Polling data from Ireland Thinks, carried out on behalf of Alcohol Action Ireland, has found that two in three people support requiring health information labels on alcohol products, including warnings about risks such as cancer. With government last year having delayed labelling’s introduction until 2028, these findings hint at a government out of step with the will of the Irish people.
Of people who voted for government parties on the last General Election, 63% of Fianna Fail voters are in support of labelling. However, it is Fine Gael – whose ministers were the driving force behind the delay while party member Jennifer Carroll MacNeill is the Minister for Health – who seem to be most out of tune with their voters. More than three in four Fine Gael voters (76%) support labelling’s introduction, the most of any political party.
Recent comments attributed to Fine Gael’s Minister for Agriculture, Martin Heydon, by his Italian counterpart, Francesco Lollobrigida, that the Irish government has decided to abandon its plan to introduce labelling and that Ireland will instead allow Europe take control of this important national health policy also seem to fly in the face of the wishes of the Irish people. Three in five people polled believe that Ireland should proceed with its own alcohol health warning labels even if other EU countries do not do the same – this despite not being given the context that there is no harmonising EU legislation on the use of health warnings on alcohol beverages, and that previous attempts to view alcohol through a public health lens at EU level, such as the EU’s Beating Cancer Plan, were systematically weakened by the alcohol industry’s lobbying efforts.
Support for labelling was evenly spread among all age groups and regions, with more females in favour (73%) than males (59%).
The polling also shows more people than not oppose to the decision to delay labelling’s introduction. Without being given the context of the scale of the alcohol industry’s lobbying efforts to oppose labelling by peddling disinformation at every level of influence – local, national and international – two in five people (40%) are against the government’s decision, with almost an equal number (38%) neither supporting nor opposing it. Again, Fine Gael seem the most out of step with their voters, with 44% of FG voters against the decision to delay.
The alcohol industry’s opposition to any public health initiatives that seek to reduce consumption is ferocious and well-funded, with intense industry lobbying taking place ahead of the decision on labelling. In the first half of last year, in the lead-up to the delay, there were at least six meetings between alcohol industry representatives and senior government figures about labelling.

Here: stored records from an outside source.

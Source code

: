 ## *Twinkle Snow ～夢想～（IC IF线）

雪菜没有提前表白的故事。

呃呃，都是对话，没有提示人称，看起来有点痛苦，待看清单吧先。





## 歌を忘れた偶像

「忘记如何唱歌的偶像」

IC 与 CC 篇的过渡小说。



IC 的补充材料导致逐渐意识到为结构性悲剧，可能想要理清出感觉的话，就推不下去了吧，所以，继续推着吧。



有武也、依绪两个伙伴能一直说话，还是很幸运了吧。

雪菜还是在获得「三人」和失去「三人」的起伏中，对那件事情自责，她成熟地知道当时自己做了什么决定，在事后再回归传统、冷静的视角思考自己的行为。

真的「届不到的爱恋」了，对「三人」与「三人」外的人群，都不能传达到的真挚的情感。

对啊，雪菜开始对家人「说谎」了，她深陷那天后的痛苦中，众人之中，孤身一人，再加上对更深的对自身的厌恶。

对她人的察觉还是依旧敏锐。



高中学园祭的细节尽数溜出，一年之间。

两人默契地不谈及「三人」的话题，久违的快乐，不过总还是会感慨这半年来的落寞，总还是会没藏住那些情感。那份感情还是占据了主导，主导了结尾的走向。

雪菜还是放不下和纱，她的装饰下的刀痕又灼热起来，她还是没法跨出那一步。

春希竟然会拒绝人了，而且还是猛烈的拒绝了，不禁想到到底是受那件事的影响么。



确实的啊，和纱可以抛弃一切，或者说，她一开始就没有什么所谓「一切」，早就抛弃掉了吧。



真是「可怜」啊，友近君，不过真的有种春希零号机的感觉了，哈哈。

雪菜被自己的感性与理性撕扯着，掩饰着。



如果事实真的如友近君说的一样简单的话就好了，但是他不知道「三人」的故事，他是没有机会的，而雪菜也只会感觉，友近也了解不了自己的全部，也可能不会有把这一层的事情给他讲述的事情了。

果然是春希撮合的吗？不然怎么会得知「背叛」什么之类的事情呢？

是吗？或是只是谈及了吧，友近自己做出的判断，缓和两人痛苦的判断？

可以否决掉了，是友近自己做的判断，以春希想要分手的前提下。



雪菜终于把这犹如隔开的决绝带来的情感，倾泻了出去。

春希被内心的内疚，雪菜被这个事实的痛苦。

There is no doubt that because the government caved in on labelling already, the alcohol industry will come back with renewed vigour ahead of September 2028, the new introduction date for labelling. The results of this poll should give government something to reflect on that the Irish people, and government party voters in particular, want those in power to prioritise the health and wellbeing of Irish people ahead of private interests and introduce labelling. Failure to do so could result in punishment at the ballot box. Even more fundamentally, government capitulation undermines faith in the democratic process. If so, the dangers are not just to public health but also to public trust in government.